To do: Return copies of the lines below that mention "informado".

○ ○ ○ ○

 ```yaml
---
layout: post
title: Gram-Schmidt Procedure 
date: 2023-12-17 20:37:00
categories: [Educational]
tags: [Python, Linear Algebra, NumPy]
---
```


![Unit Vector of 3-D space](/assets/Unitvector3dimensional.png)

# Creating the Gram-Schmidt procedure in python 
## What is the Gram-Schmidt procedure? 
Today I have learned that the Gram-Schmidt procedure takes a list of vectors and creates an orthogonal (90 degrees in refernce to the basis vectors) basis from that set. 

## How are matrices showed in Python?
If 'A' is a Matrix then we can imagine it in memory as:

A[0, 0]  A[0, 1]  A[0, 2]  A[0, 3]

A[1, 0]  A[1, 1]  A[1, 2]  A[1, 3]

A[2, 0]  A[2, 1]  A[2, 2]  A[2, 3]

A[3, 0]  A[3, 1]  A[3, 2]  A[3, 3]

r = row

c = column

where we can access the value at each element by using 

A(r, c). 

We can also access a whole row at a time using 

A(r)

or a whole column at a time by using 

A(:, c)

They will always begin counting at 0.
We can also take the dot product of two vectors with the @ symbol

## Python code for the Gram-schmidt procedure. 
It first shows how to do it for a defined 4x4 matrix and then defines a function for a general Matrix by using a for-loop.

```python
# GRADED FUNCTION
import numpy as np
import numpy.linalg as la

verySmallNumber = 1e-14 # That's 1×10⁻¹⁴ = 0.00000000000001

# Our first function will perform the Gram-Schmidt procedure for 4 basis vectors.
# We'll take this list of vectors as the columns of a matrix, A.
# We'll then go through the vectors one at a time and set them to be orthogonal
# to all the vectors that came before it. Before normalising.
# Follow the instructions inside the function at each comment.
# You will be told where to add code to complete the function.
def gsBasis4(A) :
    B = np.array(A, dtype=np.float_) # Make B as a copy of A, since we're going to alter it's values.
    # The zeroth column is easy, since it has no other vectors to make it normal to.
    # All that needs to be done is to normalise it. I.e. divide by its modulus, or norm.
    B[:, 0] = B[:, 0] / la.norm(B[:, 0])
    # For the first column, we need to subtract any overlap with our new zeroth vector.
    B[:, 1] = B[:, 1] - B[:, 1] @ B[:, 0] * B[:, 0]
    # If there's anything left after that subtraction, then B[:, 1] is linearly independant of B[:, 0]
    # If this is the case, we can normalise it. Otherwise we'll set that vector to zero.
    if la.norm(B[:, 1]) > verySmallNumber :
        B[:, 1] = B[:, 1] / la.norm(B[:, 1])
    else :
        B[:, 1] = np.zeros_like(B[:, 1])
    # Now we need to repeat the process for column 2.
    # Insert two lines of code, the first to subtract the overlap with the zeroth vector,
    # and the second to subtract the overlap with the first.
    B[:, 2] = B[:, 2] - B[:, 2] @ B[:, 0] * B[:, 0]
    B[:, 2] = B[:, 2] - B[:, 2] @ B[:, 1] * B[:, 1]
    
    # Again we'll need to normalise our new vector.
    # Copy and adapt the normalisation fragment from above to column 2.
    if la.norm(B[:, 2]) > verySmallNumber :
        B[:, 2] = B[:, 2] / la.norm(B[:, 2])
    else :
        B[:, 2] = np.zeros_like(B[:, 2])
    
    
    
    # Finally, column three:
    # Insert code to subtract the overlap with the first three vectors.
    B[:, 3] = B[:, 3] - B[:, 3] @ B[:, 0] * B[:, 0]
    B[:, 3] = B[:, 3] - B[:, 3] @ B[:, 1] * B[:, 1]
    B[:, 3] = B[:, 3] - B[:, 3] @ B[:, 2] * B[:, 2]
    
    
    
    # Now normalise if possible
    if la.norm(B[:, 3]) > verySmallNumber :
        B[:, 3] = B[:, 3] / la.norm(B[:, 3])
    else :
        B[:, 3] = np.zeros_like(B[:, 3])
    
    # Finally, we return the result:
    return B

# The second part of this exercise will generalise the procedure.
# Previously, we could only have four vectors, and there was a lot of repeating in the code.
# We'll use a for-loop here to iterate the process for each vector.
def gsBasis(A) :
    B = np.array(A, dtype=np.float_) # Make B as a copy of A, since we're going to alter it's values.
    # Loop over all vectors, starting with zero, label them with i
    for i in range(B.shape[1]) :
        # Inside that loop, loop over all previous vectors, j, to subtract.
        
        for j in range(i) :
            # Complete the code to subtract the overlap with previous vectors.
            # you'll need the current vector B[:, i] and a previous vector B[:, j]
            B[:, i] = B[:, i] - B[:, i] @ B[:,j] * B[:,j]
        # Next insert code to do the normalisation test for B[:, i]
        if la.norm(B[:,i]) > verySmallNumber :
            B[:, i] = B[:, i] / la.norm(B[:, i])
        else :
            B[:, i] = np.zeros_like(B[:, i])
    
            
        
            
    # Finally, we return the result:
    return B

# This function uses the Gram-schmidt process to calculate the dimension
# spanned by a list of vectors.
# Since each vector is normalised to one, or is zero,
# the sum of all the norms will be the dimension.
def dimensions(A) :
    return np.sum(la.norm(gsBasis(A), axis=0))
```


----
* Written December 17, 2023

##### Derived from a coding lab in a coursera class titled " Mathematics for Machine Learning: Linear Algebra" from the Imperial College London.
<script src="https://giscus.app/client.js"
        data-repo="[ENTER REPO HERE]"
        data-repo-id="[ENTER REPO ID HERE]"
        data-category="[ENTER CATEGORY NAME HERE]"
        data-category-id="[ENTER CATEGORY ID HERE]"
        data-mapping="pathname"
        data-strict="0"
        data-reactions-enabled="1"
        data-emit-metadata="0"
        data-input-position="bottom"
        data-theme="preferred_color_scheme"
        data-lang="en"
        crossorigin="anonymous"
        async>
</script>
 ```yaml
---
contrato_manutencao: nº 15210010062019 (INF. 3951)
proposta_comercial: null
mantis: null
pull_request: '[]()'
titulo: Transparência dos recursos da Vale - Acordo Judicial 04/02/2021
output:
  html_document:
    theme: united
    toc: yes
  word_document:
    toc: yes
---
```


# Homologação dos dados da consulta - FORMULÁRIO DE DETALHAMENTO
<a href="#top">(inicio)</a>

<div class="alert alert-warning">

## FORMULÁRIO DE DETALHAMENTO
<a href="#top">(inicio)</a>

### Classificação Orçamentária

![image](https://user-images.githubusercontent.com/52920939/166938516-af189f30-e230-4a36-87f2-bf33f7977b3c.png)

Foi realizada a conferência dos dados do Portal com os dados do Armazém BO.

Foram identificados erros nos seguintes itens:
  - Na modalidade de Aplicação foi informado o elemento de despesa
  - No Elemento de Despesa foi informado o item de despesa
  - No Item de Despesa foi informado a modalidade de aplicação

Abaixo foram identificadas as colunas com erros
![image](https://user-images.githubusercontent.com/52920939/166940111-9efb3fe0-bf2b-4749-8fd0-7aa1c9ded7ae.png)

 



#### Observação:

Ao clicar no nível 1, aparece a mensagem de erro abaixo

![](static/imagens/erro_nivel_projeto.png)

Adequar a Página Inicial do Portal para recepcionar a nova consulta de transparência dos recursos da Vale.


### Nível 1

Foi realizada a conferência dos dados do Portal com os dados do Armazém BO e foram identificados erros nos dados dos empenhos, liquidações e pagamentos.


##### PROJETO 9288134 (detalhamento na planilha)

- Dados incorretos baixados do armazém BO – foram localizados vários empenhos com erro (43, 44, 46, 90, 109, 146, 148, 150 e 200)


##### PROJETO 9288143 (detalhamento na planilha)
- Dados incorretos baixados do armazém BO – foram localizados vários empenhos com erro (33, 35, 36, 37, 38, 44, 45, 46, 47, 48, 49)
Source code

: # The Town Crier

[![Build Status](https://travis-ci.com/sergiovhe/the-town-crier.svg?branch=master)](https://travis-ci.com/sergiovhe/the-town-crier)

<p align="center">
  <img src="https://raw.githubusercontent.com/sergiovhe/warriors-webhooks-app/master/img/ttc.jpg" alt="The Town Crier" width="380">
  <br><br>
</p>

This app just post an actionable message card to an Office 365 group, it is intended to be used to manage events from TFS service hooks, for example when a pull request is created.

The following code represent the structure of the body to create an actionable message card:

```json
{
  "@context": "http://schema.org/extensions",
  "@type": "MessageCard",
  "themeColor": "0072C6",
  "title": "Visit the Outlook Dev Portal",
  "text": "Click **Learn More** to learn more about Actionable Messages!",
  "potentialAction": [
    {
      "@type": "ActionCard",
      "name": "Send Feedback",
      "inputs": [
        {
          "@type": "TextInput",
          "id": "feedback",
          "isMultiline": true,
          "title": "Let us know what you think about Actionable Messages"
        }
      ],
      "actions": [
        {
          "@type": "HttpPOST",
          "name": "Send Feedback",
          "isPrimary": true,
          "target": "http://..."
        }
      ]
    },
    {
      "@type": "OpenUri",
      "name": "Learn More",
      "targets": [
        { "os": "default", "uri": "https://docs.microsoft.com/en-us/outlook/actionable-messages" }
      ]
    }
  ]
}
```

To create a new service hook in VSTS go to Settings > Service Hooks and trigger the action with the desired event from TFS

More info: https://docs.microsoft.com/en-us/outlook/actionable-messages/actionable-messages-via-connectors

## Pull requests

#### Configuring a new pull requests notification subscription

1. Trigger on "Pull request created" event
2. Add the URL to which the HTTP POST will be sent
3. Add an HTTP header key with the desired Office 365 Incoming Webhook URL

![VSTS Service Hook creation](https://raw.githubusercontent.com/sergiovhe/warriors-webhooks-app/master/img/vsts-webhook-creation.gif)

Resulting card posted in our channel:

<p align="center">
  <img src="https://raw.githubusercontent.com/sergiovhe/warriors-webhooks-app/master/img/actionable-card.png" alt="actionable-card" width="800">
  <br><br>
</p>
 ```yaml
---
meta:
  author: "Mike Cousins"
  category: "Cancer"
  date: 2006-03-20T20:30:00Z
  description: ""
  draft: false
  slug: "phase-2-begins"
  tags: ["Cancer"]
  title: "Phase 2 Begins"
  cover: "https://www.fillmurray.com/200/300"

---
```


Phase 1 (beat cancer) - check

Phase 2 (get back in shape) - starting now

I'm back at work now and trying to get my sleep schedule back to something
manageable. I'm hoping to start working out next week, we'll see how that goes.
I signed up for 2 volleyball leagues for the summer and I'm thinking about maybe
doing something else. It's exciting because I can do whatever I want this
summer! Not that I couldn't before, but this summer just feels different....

○ ○ ○ ○

Response for this exercise:
  - Na modalidade de Aplicação foi informado o elemento de despesa
  - No Elemento de Despesa foi informado o item de despesa
  - No Item de Despesa foi informado a modalidade de aplicação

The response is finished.